Nos últimos 30 anos o futebol se transformou em um fornecedor de dinheiro. Um cálculo indireto revela receitas anuais de 45 bilhões de euros (150 bilhões de reais). E é só o começo, simplesmente porque ainda não foram explorados mercados naturais de expansão como a China e os países árabes. A capacidade financeira de ambos garante uma duplicação dos negócios associados ao futebol durante os próximos 10 anos. No entanto, essa expansão inevitável gera riscos políticos proporcionais.
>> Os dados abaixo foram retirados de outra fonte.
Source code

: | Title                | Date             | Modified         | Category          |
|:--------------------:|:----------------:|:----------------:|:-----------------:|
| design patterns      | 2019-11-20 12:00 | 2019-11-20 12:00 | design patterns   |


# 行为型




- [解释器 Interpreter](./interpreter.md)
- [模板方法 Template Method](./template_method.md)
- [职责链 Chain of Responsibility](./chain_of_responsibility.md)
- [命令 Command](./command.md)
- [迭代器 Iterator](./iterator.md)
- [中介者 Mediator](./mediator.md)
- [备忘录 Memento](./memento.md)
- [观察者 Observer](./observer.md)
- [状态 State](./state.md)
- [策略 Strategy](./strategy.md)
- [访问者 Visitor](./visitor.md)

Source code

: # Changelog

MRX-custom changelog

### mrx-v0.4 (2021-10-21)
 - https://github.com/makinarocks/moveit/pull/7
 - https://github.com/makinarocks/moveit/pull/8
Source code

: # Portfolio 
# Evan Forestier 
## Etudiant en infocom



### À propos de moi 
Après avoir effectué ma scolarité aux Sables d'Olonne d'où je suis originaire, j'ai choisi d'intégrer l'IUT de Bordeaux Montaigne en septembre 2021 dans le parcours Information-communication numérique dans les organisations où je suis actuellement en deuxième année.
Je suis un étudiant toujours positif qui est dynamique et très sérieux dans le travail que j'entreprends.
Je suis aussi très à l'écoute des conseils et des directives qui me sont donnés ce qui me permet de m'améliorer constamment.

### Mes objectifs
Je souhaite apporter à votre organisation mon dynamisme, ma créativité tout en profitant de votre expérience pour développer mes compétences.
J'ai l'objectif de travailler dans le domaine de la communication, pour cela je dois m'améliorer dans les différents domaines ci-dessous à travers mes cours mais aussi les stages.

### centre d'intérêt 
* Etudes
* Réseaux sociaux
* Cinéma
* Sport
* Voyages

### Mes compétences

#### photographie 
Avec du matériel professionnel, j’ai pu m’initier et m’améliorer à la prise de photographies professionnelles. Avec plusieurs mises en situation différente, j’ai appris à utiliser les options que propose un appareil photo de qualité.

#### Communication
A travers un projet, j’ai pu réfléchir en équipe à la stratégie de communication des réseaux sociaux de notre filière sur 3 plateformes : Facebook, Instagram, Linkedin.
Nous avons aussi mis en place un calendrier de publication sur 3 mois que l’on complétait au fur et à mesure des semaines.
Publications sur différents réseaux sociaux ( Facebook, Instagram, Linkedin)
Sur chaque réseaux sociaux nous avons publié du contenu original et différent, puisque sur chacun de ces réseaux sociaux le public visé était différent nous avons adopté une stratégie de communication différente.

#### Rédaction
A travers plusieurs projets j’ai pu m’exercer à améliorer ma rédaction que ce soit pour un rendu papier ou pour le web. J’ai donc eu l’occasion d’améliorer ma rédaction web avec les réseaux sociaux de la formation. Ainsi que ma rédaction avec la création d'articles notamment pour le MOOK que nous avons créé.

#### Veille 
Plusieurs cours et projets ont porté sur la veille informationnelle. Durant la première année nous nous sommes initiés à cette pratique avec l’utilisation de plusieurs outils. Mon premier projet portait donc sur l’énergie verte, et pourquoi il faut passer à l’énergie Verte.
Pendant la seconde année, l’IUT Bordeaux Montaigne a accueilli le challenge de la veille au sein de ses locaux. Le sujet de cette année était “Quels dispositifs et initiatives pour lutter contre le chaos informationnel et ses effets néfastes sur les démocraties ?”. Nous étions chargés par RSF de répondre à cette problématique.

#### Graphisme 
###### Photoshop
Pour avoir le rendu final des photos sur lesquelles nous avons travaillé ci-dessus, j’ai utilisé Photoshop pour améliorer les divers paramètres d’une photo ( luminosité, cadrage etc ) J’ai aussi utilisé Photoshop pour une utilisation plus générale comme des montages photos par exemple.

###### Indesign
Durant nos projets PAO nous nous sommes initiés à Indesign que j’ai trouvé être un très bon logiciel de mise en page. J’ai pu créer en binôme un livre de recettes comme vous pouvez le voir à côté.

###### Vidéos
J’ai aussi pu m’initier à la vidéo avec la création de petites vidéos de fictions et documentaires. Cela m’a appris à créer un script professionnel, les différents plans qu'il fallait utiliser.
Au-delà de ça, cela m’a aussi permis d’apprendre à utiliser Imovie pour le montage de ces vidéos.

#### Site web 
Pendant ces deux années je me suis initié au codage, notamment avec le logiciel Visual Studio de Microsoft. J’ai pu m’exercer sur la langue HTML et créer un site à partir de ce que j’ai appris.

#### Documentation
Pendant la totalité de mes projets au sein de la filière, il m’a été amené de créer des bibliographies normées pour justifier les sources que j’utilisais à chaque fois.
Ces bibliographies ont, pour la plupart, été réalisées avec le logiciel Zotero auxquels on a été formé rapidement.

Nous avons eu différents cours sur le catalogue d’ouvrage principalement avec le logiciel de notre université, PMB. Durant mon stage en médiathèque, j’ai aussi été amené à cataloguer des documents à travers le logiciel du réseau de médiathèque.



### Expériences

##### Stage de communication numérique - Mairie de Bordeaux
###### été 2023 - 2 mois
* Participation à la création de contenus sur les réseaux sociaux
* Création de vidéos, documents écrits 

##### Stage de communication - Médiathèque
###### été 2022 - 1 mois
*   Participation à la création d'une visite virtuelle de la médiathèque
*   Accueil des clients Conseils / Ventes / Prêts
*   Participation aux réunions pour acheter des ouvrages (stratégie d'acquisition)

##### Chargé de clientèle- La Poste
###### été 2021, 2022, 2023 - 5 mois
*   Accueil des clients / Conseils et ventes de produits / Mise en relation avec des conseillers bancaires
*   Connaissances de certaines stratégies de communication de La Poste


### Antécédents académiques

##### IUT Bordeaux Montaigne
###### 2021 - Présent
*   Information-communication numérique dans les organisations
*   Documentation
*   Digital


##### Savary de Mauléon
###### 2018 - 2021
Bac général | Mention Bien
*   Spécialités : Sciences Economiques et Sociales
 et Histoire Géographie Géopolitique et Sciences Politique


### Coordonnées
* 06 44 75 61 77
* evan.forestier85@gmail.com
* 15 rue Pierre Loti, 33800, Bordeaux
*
O caso da trama de corrupção que durante anos se enraizou na FIFA – subornos e fraude em torno dos campeonatos do mundo – , descoberta e parcialmente desmantelada pelas autoridades judiciais norte-americanas, deve confirmar que o negócio do futebol precisa de uma direção global menos corporativa e mais ajustada ao modelo de controles externos e internos aplicados nos mercados.
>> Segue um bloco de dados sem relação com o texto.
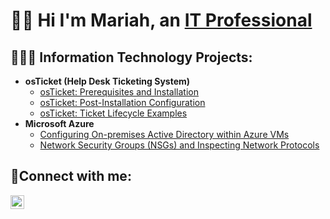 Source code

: <h1> 👋🏼 Hi I'm Mariah, an <a href="https://www.linkedin.com/in/mariahtalicuran/">IT Professional</a> </h1>

<h2>👩🏻‍💻 Information Technology Projects:</h2>

- <b>osTicket (Help Desk Ticketing System)</b>
  - [osTicket: Prerequisites and Installation](https://github.com/mariahtali/osticket-prereqs)
  - [osTicket: Post-Installation Configuration](https://github.com/mariahtali/post-install-config)
  - [osTicket: Ticket Lifecycle Examples](https://github.com/mariahtali/ticket-lifecycle)
- <b>Microsoft Azure</b>
  - [Configuring On-premises Active Directory within Azure VMs](https://github.com/mariahtali/configure-ad)
  - [Network Security Groups (NSGs) and Inspecting Network Protocols](https://github.com/mariahtali/azure-network-protocols)

<h2>🤳Connect with me:</h2>


[<img align="left" alt="Josh | LinkedIn" width="22px" src="https://cdn.jsdelivr.net/npm/simple-icons@v3/icons/linkedin.svg" />][linkedin]


[linkedin]: https://www.linkedin.com/in/mariahtalicuran/
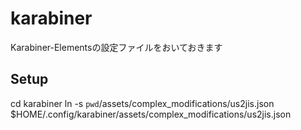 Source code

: # karabiner
Karabiner-Elementsの設定ファイルをおいておきます

## Setup
cd karabiner
ln -s `pwd`/assets/complex_modifications/us2jis.json $HOME/.config/karabiner/assets/complex_modifications/us2jis.json
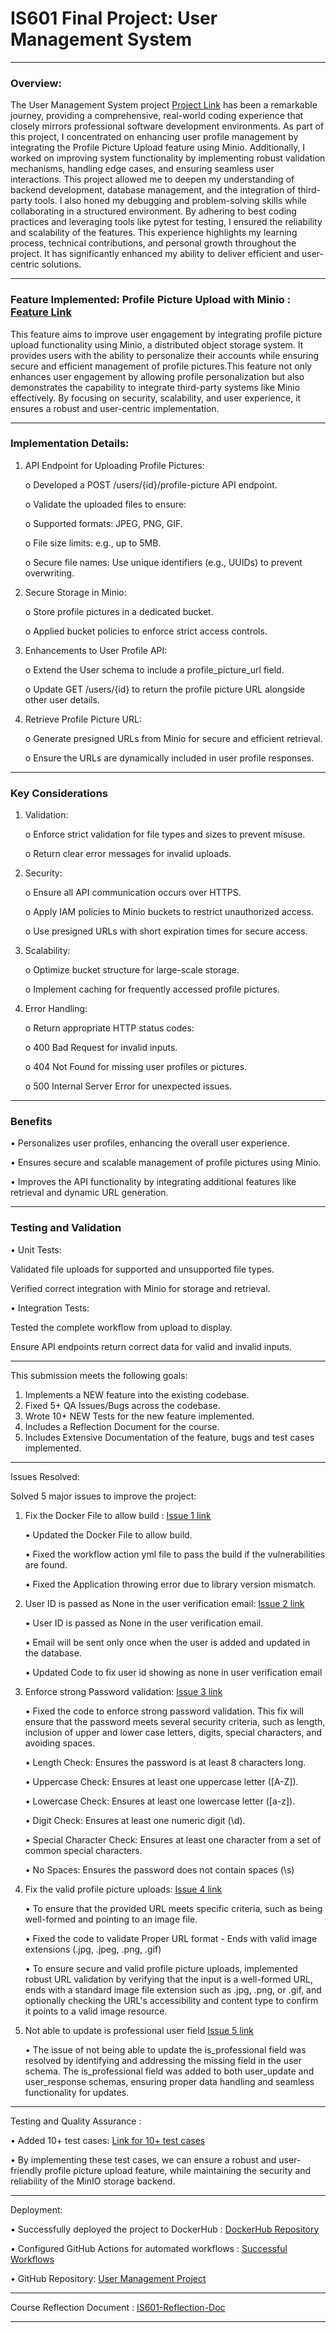 #                                                 IS601 Final Project: User Management System 
________________________________________
### Overview: 
The User Management System project [Project Link](https://github.com/MallikaKasi/IS601-Fall2024-FinalTerm_Project_user_management) has been a remarkable journey, providing a comprehensive, real-world coding experience that closely mirrors professional software development environments. As part of this project, I concentrated on enhancing user profile management by integrating the Profile Picture Upload feature using Minio. Additionally, I worked on improving system functionality by implementing robust validation mechanisms, handling edge cases, and ensuring seamless user interactions.
This project allowed me to deepen my understanding of backend development, database management, and the integration of third-party tools. I also honed my debugging and problem-solving skills while collaborating in a structured environment.
By adhering to best coding practices and leveraging tools like pytest for testing, I ensured the reliability and scalability of the features. This experience highlights my learning process, technical contributions, and personal growth throughout the project. It has significantly enhanced my ability to deliver efficient and user-centric solutions.
________________________________________
### Feature Implemented: Profile Picture Upload with Minio : [Feature Link](https://github.com/MallikaKasi/IS601-Fall2024-FinalTerm_Project_user_management/pull/16)

This feature aims to improve user engagement by integrating profile picture upload functionality using Minio, a distributed object storage system. It provides users with the ability to personalize their accounts while ensuring secure and efficient management of profile pictures.This feature not only enhances user engagement by allowing profile personalization but also demonstrates the capability to integrate third-party systems like Minio effectively. By focusing on security, scalability, and user experience, it ensures a robust and user-centric implementation.
________________________________________
### Implementation Details:
1.	API Endpoint for Uploading Profile Pictures:
   
     o	Developed a POST /users/{id}/profile-picture API endpoint.
   
     o	Validate the uploaded files to ensure:
  	
     o	Supported formats: JPEG, PNG, GIF.
  	
  	 o	File size limits: e.g., up to 5MB.
  	
     o	Secure file names: Use unique identifiers (e.g., UUIDs) to prevent overwriting.
  	
2.	Secure Storage in Minio:
   
    o	Store profile pictures in a dedicated bucket.
  	
    o	Applied bucket policies to enforce strict access controls.
  	
3.	Enhancements to User Profile API:
   
    o	Extend the User schema to include a profile_picture_url field.
  	
    o	Update GET /users/{id} to return the profile picture URL alongside other user details.
  	
4.	Retrieve Profile Picture URL:
   
    o	Generate presigned URLs from Minio for secure and efficient retrieval.
  	
    o	Ensure the URLs are dynamically included in user profile responses.
________________________________________
### Key Considerations

1.	Validation:
   
     o	Enforce strict validation for file types and sizes to prevent misuse.
  
     o	Return clear error messages for invalid uploads.
  
2.	Security:
   
     o	Ensure all API communication occurs over HTTPS.
  
     o	Apply IAM policies to Minio buckets to restrict unauthorized access.
  
     o	Use presigned URLs with short expiration times for secure access.
  
3.	Scalability:
   
     o	Optimize bucket structure for large-scale storage.
  
     o	Implement caching for frequently accessed profile pictures.
  
4.	Error Handling:
   
      o	Return appropriate HTTP status codes:
  	
      o	400 Bad Request for invalid inputs.
    
      o	404 Not Found for missing user profiles or pictures.
   
      o	 500 Internal Server Error for unexpected issues.
________________________________________
### Benefits

  •	Personalizes user profiles, enhancing the overall user experience.

  •	Ensures secure and scalable management of profile pictures using Minio.

  •	Improves the API functionality by integrating additional features like retrieval and dynamic URL generation.

________________________________________
### Testing and Validation ###

•	Unit Tests:

  Validated file uploads for supported and unsupported file types.
  
  Verified correct integration with Minio for storage and retrieval.
  
•	Integration Tests:

   Tested the complete workflow from upload to display.
  
   Ensure API endpoints return correct data for valid and invalid inputs.

________________________________________
This submission meets the following goals:
1.	Implements a NEW feature into the existing codebase.
2.	Fixed 5+ QA Issues/Bugs across the codebase.
3.	Wrote 10+ NEW Tests for the new feature implemented.
4.	Includes a Reflection Document for the course.
5.	Includes Extensive Documentation of the feature, bugs and test cases implemented.
________________________________________
Issues Resolved:

Solved 5 major issues to improve the project:

1.	Fix the Docker File to allow build :  [Issue 1 link](https://github.com/MallikaKasi/IS601-Fall2024-FinalTerm_Project_user_management/issues/5)

      •	Updated the Docker File to allow build.

      •	Fixed the workflow action yml file to pass the build if the vulnerabilities are found.

      •	Fixed the Application throwing error due to library version mismatch.
 
2.	User ID is passed as None in the user verification email:  [Issue 2 link](https://github.com/MallikaKasi/IS601-Fall2024-FinalTerm_Project_user_management/issues/7)
   
    •	User ID is passed as None in the user verification email.
  	
    •	Email will be sent only once when the user is added and updated in the database.
  	
    •	Updated Code to fix user id showing as none in user verification email

3.	Enforce strong Password validation: [Issue 3 link](https://github.com/MallikaKasi/IS601-Fall2024-FinalTerm_Project_user_management/issues/9)
   
    •	Fixed the code to enforce strong password validation. This fix will ensure that the password meets several security criteria, such as length, inclusion of upper and lower case letters, digits, special characters, and avoiding spaces.
  	
    •	Length Check: Ensures the password is at least 8 characters long.
  	
    •	Uppercase Check: Ensures at least one uppercase letter ([A-Z]).
  	
    •	Lowercase Check: Ensures at least one lowercase letter ([a-z]).
  	
    •	Digit Check: Ensures at least one numeric digit (\d).
  	
    •	Special Character Check: Ensures at least one character from a set of common special characters.
  	
    •	No Spaces: Ensures the password does not contain spaces (\s)

4.	Fix the valid profile picture uploads: [Issue 4 link](https://github.com/MallikaKasi/IS601-Fall2024-FinalTerm_Project_user_management/issues/11)
   
    •	To ensure that the provided URL meets specific criteria, such as being well-formed and pointing to an image file.
  	
    •	Fixed the code to validate Proper URL format - Ends with valid image extensions (.jpg, .jpeg, .png, .gif)
  	
    •	To ensure secure and valid profile picture uploads, implemented robust URL validation by verifying that the input is a well-formed URL, ends with a standard image file extension such as .jpg, .png, or .gif, and optionally checking the URL's accessibility and content type to confirm it points to a valid image resource.

5.	Not able to update is professional user field [Issue 5 link](https://github.com/MallikaKasi/IS601-Fall2024-FinalTerm_Project_user_management/issues/13)
	
    •	The issue of not being able to update the is_professional field was resolved by identifying and addressing the missing field in the user schema.
    The is_professional field was added to both user_update and user_response schemas, ensuring proper data handling and seamless functionality for updates.
________________________________________
Testing and Quality Assurance :

•	Added 10+ test cases:  [Link for 10+ test cases](https://github.com/MallikaKasi/IS601-Fall2024-FinalTerm_Project_user_management/commit/4dc9cd63132d886d22672df0685b8845c6b55d54)

•	By implementing these test cases, we can ensure a robust and user-friendly profile picture upload feature, while maintaining the security and reliability of the MinIO storage backend. 

________________________________________
Deployment:

•	Successfully deployed the project to DockerHub :	[DockerHub Repository](https://hub.docker.com/repository/docker/mallikakasi/is601_finalproject_user_management/general)

•	Configured GitHub Actions for automated workflows :	[Successful Workflows](https://github.com/MallikaKasi/IS601-Fall2024-FinalTerm_Project_user_management/actions)

•	GitHub Repository: [User Management Project](https://github.com/MallikaKasi/IS601-Fall2024-FinalTerm_Project_user_management)
________________________________________

Course Reflection Document :  [IS601-Reflection-Doc](https://github.com/MallikaKasi/IS601-Fall2024-FinalTerm_Project_user_management/blob/main/Final_term_IS601-Course-Reflection.docx)

________________________________________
A regulamentação do negócio implica um primeiro passo: exigir o cumprimento rigoroso de condições de saúde financeira de cada time em cada uma das ligas do mundo, seja o clube propriedade dos sócios ou de investidores privados. Essa exigência, hoje, é letra morta. Os clubes fundiram sua existência à mística local ou regional e operam em termos de endividamento com uma grande margem de irresponsabilidade. Requer, além disso, uma separação rigorosa dos interesses públicos; os times não podem ser arrastados à falência com políticas de iluminados esbanjadores sabendo que os recursos do município garantirão, em última instância, a sobrevivência do falido. Na mesma direção, o regulador tem de pedir de um clube o mesmo grau de informação financeira que pede de uma empresa cotada na Bolsa. Não basta apresentar contas anuais auditadas sobre partidas genéricas; é necessário entrar nos detalhes de gestão, retribuição e governo corporativo de cada clube. Se o BCE pode entrar nos conselhos dos bancos, não há razão para que não aconteça o mesmo nas juntas dos clubes, que além disso costumam ter dívidas com o Fisco, pleitos com a Agência Tributária ou intercâmbios de ativos muito suspeitos com as prefeituras.
Se os clubes forem discliplinados e for imposto um marco jurídico para suas finanças, a superestrutura (UEFA, FIFA) melhorará a partir da base. Não obstante, o escândalo mafioso da FIFA clama por ações imediatas. Por exemplo, limitar os mandatos dos presidentes e dos diretores e impor normas de concurso público nos contratos.